Just because people were well-intentioned didn't make it any less infuriating.
I've gotten it in the "cheer up" sense and the "be more presentable" sense and
the "comply with norms" sense. Not a huge difference in how it feels, non
family ones are a bit easier though.

------
applethrow2
I'm risking a lot here...

Apple employee here:

I only want to provide context. None of us want a toxic environment. We, at
Apple, pride ourselves on the fact that we are accepting of all backgrounds,
nationalities, genders, religions. I, personally, have struggled with ensuring
a diverse set of folks on my team or all backgrounds. We love the fact that
we're helping to lead the industry with regard to diversity. And "Danielle's"
case is unfortunate.

Danielle is of course an alias to protect the original identity. And I
sincerely thank Mic for doing so. In an internal chat, someone made a
reference to the "Hide Your Kids Hide Your Wife" meme about something
technical.
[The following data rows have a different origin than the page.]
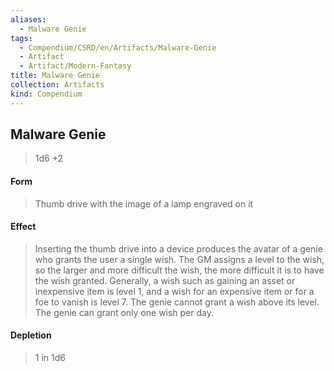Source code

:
 ```yaml
---
aliases:
  - Malware Genie
tags:
  - Compendium/CSRD/en/Artifacts/Malware-Genie
  - Artifact
  - Artifact/Modern-Fantasy
title: Malware Genie
collection: Artifacts
kind: Compendium
---
```

## Malware Genie
>1d6 +2
#### Form
>Thumb drive with the image of a lamp engraved on it 
#### Effect
> Inserting the thumb drive into a device produces the avatar of a genie who grants the user a single wish. The GM assigns a level to the wish, so the larger and more difficult the wish, the more difficult it is to have the wish granted. Generally, a wish such as gaining an asset or inexpensive item is level 1, and a wish for an expensive item or for a foe to vanish is level 7. The genie cannot grant a wish above its level. The genie can grant only one wish per day. 

#### Depletion 
>1 in 1d6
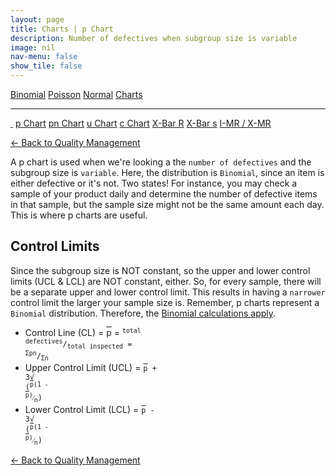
 ```yaml
---
layout: page
title: Charts | p Chart
description: Number of defectives when subgroup size is variable
image: nil
nav-menu: false
show_tile: false
---
```


<a href="../binomial.html" class="button small">Binomial</a>
<a href="../poisson.html" class="button small">Poisson</a>
<a href="../normal" class="button small">Normal</a>
<a href="./" class="button special small">Charts</a>

<hr />

<a href="./" style="border-bottom: none;"><i class="icon fa-home">&nbsp;</i></a>
<a href="p.html" class="button special small">p Chart</a>
<a href="pn.html" class="button small">pn Chart</a>
<a href="u.html" class="button small">u Chart</a>
<a href="c.html" class="button small">c Chart</a>
<a href="xbar-r.html" class="button small">X-Bar R</a>
<a href="xbar-s.html" class="button small">X-Bar s</a>
<a href="i-mr_x-mr.html" class="button small">I-MR / X-MR</a>

<a href="/quality-management">&#x2190; Back to Quality Management</a>

A p chart is used when we're looking a the `number of defectives` and the subgroup size is `variable`.  Here, the distribution is `Binomial`, since an item is either defective or it's not.  Two states!  For instance, you may check a sample of your product daily and determine the number of defective items in that sample, but the sample size might not be the same amount each day.  This is where p charts are useful.

## Control Limits

Since the subgroup size is NOT constant, so the upper and lower control limits (UCL & LCL) are NOT constant, either.  So, for every sample, there will be a separate upper and lower control limit.  This results in having a `narrower` control limit the larger your sample size is.  Remember, p charts represent a `Binomial` distribution.  Therefore, the <a href="../binomial.html">Binomial calculations apply</a>.

* Control Line (CL) = <span style="text-decoration: overline;">p</span> = <code><sup>total defectives</sup>/<sub>total inspected</sub> = <sup>&Sigma;pn</sup>/<sub>&Sigma;n</sub></code>
* Upper Control Limit (UCL) = <code><span style="text-decoration: overline;">p</span> + 3&radic;<span style="text-decoration: overline;"> </span>(<sup><span style="text-decoration: overline;">p</span>(1 - <span style="text-decoration: overline;">p</span>)</sup>&frasl;<sub>n</sub>)</code>
* Lower Control Limit (LCL) = <code><span style="text-decoration: overline;">p</span> - 3&radic;<span style="text-decoration: overline;"> </span>(<sup><span style="text-decoration: overline;">p</span>(1 - <span style="text-decoration: overline;">p</span>)</sup>&frasl;<sub>n</sub>)</code>


<a href="/quality-management">&#x2190; Back to Quality Management</a>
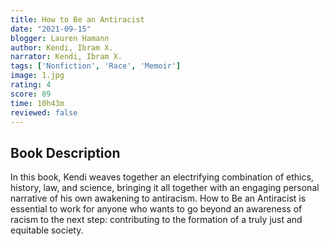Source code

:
 ```yaml
---
title: How to Be an Antiracist
date: "2021-09-15"
blogger: Lauren Hamann
author: Kendi, Ibram X. 
narrator: Kendi, Ibram X.
tags: ['Nonfiction', 'Race', 'Memoir']
image: 1.jpg
rating: 4
score: 89
time: 10h43m
reviewed: false
---
```



## Book Description

In this book, Kendi weaves together an electrifying combination of ethics, history, law, and science, bringing it all together with an engaging personal narrative of his own awakening to antiracism. How to Be an Antiracist is essential to work for anyone who wants to go beyond an awareness of racism to the next step: contributing to the formation of a truly just and equitable society.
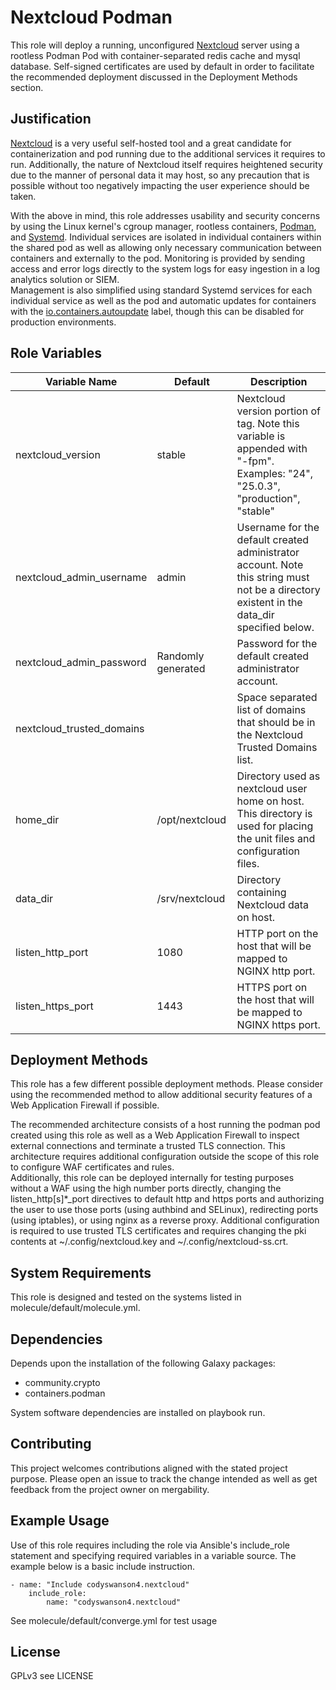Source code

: # Nextcloud Podman

This role will deploy a running, unconfigured [Nextcloud](https://nextcloud.com/) server using a rootless Podman Pod with container-separated redis cache and mysql database. Self-signed certificates are used by default in order to facilitate the recommended deployment discussed in the Deployment Methods section.

## Justification

[Nextcloud](https://nextcloud.com/) is a very useful self-hosted tool and a great candidate for containerization and pod running due to the additional services it requires to run. Additionally, the nature of Nextcloud itself requires heightened security due to the manner of personal data it may host, so any precaution that is possible without too negatively impacting the user experience should be taken.

With the above in mind, this role addresses usability and security concerns by using the Linux kernel's cgroup manager, rootless containers, [Podman](https://podman.io/), and [Systemd](https://systemd.io). Individual services are isolated in individual containers within the shared pod as well as allowing only necessary communication between containers and externally to the pod. Monitoring is provided by sending access and error logs directly to the system logs for easy ingestion in a log analytics solution or SIEM.  
Management is also simplified using standard Systemd services for each individual service as well as the pod and automatic updates for containers with the [io.containers.autoupdate](https://docs.podman.io/en/latest/markdown/podman-auto-update.1.html) label, though this can be disabled for production environments.  

## Role Variables

| Variable Name | Default | Description |
| ------------------------- | ------------------------- | -------------------------------------------------- |
| nextcloud_version | stable | Nextcloud version portion of tag. Note this variable is appended with "-fpm". Examples: "24", "25.0.3", "production", "stable" |
| nextcloud_admin_username | admin | Username for the default created administrator account. Note this string must not be a directory existent in the data_dir specified below. |
| nextcloud_admin_password | Randomly generated | Password for the default created administrator account. |
| nextcloud_trusted_domains | | Space separated list of domains that should be in the Nextcloud Trusted Domains list. |
| home_dir | /opt/nextcloud | Directory used as nextcloud user home on host. This directory is used for placing the unit files and configuration files. |
| data_dir | /srv/nextcloud | Directory containing Nextcloud data on host. |
| listen_http_port | 1080 | HTTP port on the host that will be mapped to NGINX http port. |
| listen_https_port | 1443 | HTTPS port on the host that will be mapped to NGINX https port. |

## Deployment Methods

This role has a few different possible deployment methods. Please consider using the recommended method to allow additional security features of a Web Application Firewall if possible.  

The recommended architecture consists of a host running the podman pod created using this role as well as a Web Application Firewall to inspect external connections and terminate a trusted TLS connection. This architecture requires additional configuration outside the scope of this role to configure WAF certificates and rules.  
Additionally, this role can be deployed internally for testing purposes without a WAF using the high number ports directly, changing the listen_http\[s\]\*_port directives to default http and https ports and authorizing the user to use those ports (using authbind and SELinux), redirecting ports (using iptables), or using nginx as a reverse proxy. Additional configuration is required to use trusted TLS certificates and requires changing the pki contents at ~/.config/nextcloud.key and ~/.config/nextcloud-ss.crt.

## System Requirements

This role is designed and tested on the systems listed in molecule/default/molecule.yml.

## Dependencies

Depends upon the installation of the following Galaxy packages:
- community.crypto
- containers.podman

System software dependencies are installed on playbook run.

## Contributing

This project welcomes contributions aligned with the stated project purpose. Please open an issue to track the change intended as well as get feedback from the project owner on mergability.

## Example Usage

Use of this role requires including the role via Ansible's include_role statement and specifying required variables in a variable source. The example below is a basic include instruction.
```
- name: "Include codyswanson4.nextcloud"
    include_role:
        name: "codyswanson4.nextcloud"
```
See molecule/default/converge.yml for test usage

## License

GPLv3 see LICENSE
But this wasn't the intention of the sender. Danielle, a gay
transgender male, explained that this was an inappropriate reference, the
offender apologized immediately and said that this comment was not to make fun
of rape.

Danielle in this case had a unique set of circumstances that made her
especially sensitive to this kind of comment. And we should all be careful
about what we say. And I completely agree with her that this kind of content
has no place at Apple.

This thread was meant to be forwarded to Tim Cook, but was accidentally sent
to a large internal group. This is how it was leaked.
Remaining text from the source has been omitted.